The other day I wrote about the perils of pride. To recap, pride is a state that reinforces static notions of our identities, erecting boundaries about who we are and are not and what we can or cannot do. What I didn’t write about about was how to counteract pride’s impact, i.e. how to maintain a flexible sense of self that bobs and weaves with reality rather than stands motionless, getting pummeled by it.
It is by self-forgetting that one finds.
It is by forgiving that one is forgiven.
It is by dying that one awakens to Eternal Life.
—Saint Francis Prayer
Today is Sunday, a day I often use to reflect on the upcoming week, and I figured there aren’t many things I can do —or write about —this week more important than diminishing the power of pride. Not only does pride keep lives stuck, it makes writing uninteresting. The proud writer writes to reinforce what he knows—about himself, others, and the world —rather writing to inquire about and reveal what he does not.
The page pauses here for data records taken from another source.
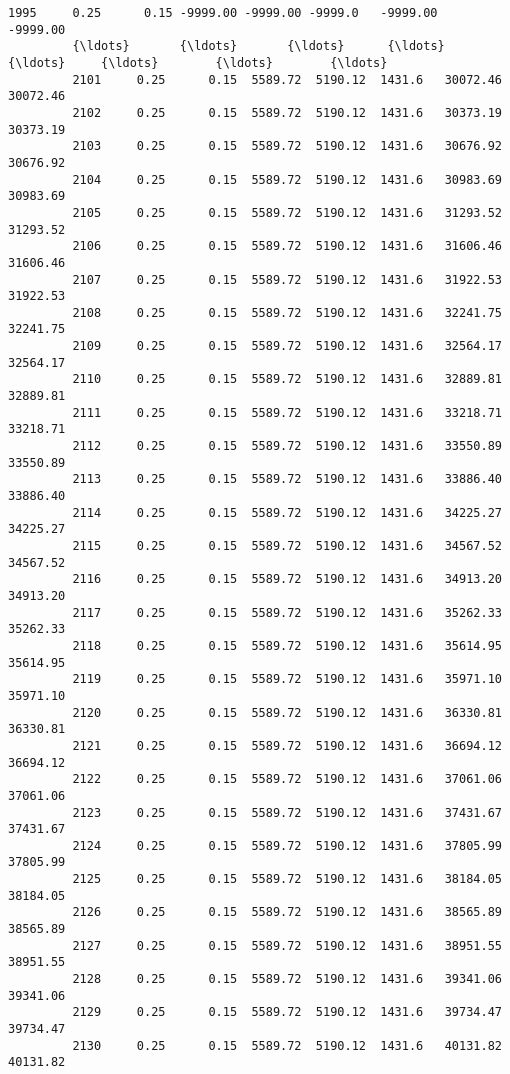 \documentclass[11pt]{article}
\begin{document}
\begin{Verbatim}[commandchars=\\\{\}]
         1995     0.25      0.15 -9999.00 -9999.00 -9999.0   -9999.00   -9999.00   
         {\ldots}       {\ldots}       {\ldots}      {\ldots}      {\ldots}     {\ldots}        {\ldots}        {\ldots}   
         2101     0.25      0.15  5589.72  5190.12  1431.6   30072.46   30072.46   
         2102     0.25      0.15  5589.72  5190.12  1431.6   30373.19   30373.19   
         2103     0.25      0.15  5589.72  5190.12  1431.6   30676.92   30676.92   
         2104     0.25      0.15  5589.72  5190.12  1431.6   30983.69   30983.69   
         2105     0.25      0.15  5589.72  5190.12  1431.6   31293.52   31293.52   
         2106     0.25      0.15  5589.72  5190.12  1431.6   31606.46   31606.46   
         2107     0.25      0.15  5589.72  5190.12  1431.6   31922.53   31922.53   
         2108     0.25      0.15  5589.72  5190.12  1431.6   32241.75   32241.75   
         2109     0.25      0.15  5589.72  5190.12  1431.6   32564.17   32564.17   
         2110     0.25      0.15  5589.72  5190.12  1431.6   32889.81   32889.81   
         2111     0.25      0.15  5589.72  5190.12  1431.6   33218.71   33218.71   
         2112     0.25      0.15  5589.72  5190.12  1431.6   33550.89   33550.89   
         2113     0.25      0.15  5589.72  5190.12  1431.6   33886.40   33886.40   
         2114     0.25      0.15  5589.72  5190.12  1431.6   34225.27   34225.27   
         2115     0.25      0.15  5589.72  5190.12  1431.6   34567.52   34567.52   
         2116     0.25      0.15  5589.72  5190.12  1431.6   34913.20   34913.20   
         2117     0.25      0.15  5589.72  5190.12  1431.6   35262.33   35262.33   
         2118     0.25      0.15  5589.72  5190.12  1431.6   35614.95   35614.95   
         2119     0.25      0.15  5589.72  5190.12  1431.6   35971.10   35971.10   
         2120     0.25      0.15  5589.72  5190.12  1431.6   36330.81   36330.81   
         2121     0.25      0.15  5589.72  5190.12  1431.6   36694.12   36694.12   
         2122     0.25      0.15  5589.72  5190.12  1431.6   37061.06   37061.06   
         2123     0.25      0.15  5589.72  5190.12  1431.6   37431.67   37431.67   
         2124     0.25      0.15  5589.72  5190.12  1431.6   37805.99   37805.99   
         2125     0.25      0.15  5589.72  5190.12  1431.6   38184.05   38184.05   
         2126     0.25      0.15  5589.72  5190.12  1431.6   38565.89   38565.89   
         2127     0.25      0.15  5589.72  5190.12  1431.6   38951.55   38951.55   
         2128     0.25      0.15  5589.72  5190.12  1431.6   39341.06   39341.06   
         2129     0.25      0.15  5589.72  5190.12  1431.6   39734.47   39734.47   
         2130     0.25      0.15  5589.72  5190.12  1431.6   40131.82   40131.82   
         

\end{Verbatim}
\end{document}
In the interest of undermining pride’s power and enriching my writing, here are a few things I find to be effective pride repellents:
Taking risks: That uneasy feeling we get sharing something meaningful about ourselves or when we try something or go someplace new —that’s our consciousness stepping beyond the boundaries of pride. In the act of taking risks, we challenge and expand what we believe we are capable of. While some risks are physical (e.g. skydiving) and some are destructive (e.g. trying Fentanyl), most of us are best off taking heartfelt emotional risks (e.g. expressing feelings, sharing something personal, etc.) to effectively trash our sense of pride.
Generosity and sacrifice: Want to challenge notions of your resources? Give away what you think you lack. Generous, sacrificing people are not limited people. Being generous and willing to sacrifice your resources is a statement to ourselves about ourselves saying we are sufficient (or abundant) and connected when pride says we are limited and isolated.
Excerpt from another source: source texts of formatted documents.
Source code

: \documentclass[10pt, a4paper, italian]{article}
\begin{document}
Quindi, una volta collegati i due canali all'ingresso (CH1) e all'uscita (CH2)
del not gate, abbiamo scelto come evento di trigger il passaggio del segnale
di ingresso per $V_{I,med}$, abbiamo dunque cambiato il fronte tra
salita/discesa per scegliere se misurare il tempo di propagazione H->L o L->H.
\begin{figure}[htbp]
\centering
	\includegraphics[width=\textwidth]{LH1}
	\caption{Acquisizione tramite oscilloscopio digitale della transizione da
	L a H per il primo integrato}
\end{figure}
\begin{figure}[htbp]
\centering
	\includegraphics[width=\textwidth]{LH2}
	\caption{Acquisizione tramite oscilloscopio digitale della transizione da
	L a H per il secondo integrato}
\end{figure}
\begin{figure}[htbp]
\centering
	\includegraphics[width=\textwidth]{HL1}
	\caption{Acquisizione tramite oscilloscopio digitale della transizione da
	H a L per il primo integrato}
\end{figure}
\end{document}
Humility: Informed primarily by notions shaped in past experiences, pride tells us we are too good—or sometimes not good enough—to do many useful things. Asking for help, admitting the limitations of our knowledge, and doing stuff that’s “beneath” us are all acts of humility that erode pride’s influence and expands our capabilities. Humility won’t diminish our worth or capabilities, but it will give the existential flexibility to be who we need to be —high, medium, or low —to respond appropriately to whatever is happening in the present.
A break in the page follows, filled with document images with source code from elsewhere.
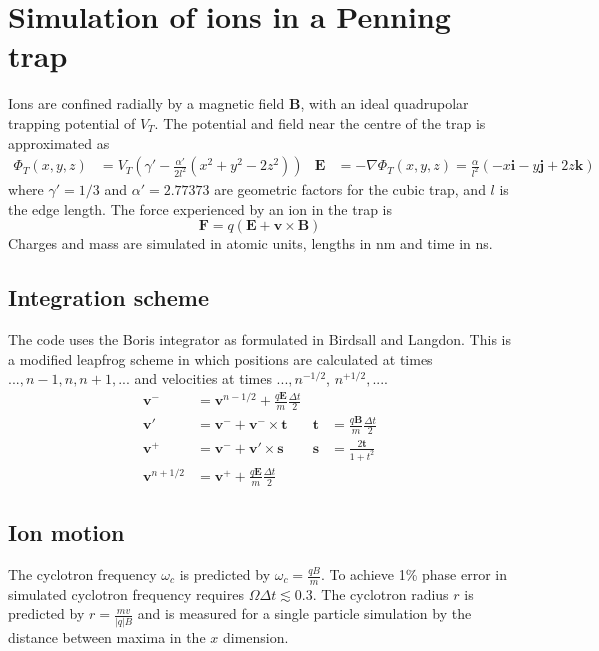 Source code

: \documentclass[10pt,conference,onecolumn]{IEEEtran}
\begin{document}
\section{Simulation of ions in a Penning trap}

Ions are confined radially by a magnetic field $\mathbf{B}$, with an ideal quadrupolar trapping potential of $V_T$.
The potential and field near the centre of the trap is approximated as 
\begin{align}
\Phi_T(x,y,z) &= V_T (\gamma' - \frac{\alpha'}{2l^2}(x^2 + y^2 - 2z^2)) &
\mathbf{E} &= - \nabla \Phi_T(x,y,z) = \frac{\alpha}{l^2}(-x\mathbf{i} -y\mathbf{j} +2z\mathbf{k})
\end{align}
where $\gamma' = 1/3$ and $\alpha' = 2.77373$ are geometric factors for the cubic trap, and $l$ is the edge length\cite{Guan1995}.
The force experienced by an ion in the trap is
\begin{equation}
\mathbf{F} = q(\mathbf{E} + \mathbf{v} \times \mathbf{B})
\end{equation}
Charges and mass are simulated in atomic units, lengths in nm and time in ns.



\subsection{Integration scheme}
The code uses the Boris integrator\cite{Boris1970} as formulated in Birdsall and Langdon\cite{Birdsall1985}.
This is a modified leapfrog scheme in which positions are calculated at times $..., n-1, n, n+1, ...$ and velocities at times $..., n^{-1/2}$, $n^{+1/2}, ...$.
\begin{align}
\mathbf{v}^- &= \mathbf{v}^{n-1/2} + \frac{q \mathbf{E}}{m} \frac{\Delta t}{2} \\
\mathbf{v}'  &= \mathbf{v}^- + \mathbf{v}^- \times \mathbf{t} & \mathbf{t}   &= \frac{q\mathbf{B}}{m} \frac{\Delta t}{2} \\
\mathbf{v}^+ &= \mathbf{v}^- + \mathbf{v}' \times \mathbf{s} & \mathbf{s}   &= \frac{2\mathbf{t}}{1 + t^2} \\
\mathbf{v}^{n+1/2} &= \mathbf{v}^+ + \frac{q \mathbf{E}}{m} \frac{\Delta t}{2}
\end{align}


\subsection{Ion motion}

The cyclotron frequency $\omega_c$ is predicted by $\omega_c = \frac{q B}{m}$\cite{Guan1995}.  
To achieve 1\% phase error in simulated cyclotron frequency requires $\Omega \Delta t \lesssim 0.3$\cite{Birdsall1985,Patacchini2009}.
The cyclotron radius $r$ is predicted by $r = \frac{m v}{|q| B}$ and is measured for a single particle simulation by the distance between maxima in the $x$ dimension.
\end{document}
Forgiveness: Anger and resentment depend on holding a fixed conception of the object of our contempt; they say that—whatever “that” is—was or is wrong, and our condemnation is our way of reinforcing the veracity of the wrongness to ourselves. Forgiveness challenges our conceptions of who, or what, the object of our contempt is about, allowing it to be something other than what our anger and resentment says it is—e.g. moving from condemnation to compassion for those who harm. In so doing, forgiveness requires that we must be something other that what our anger, resentment, and hurt says we are.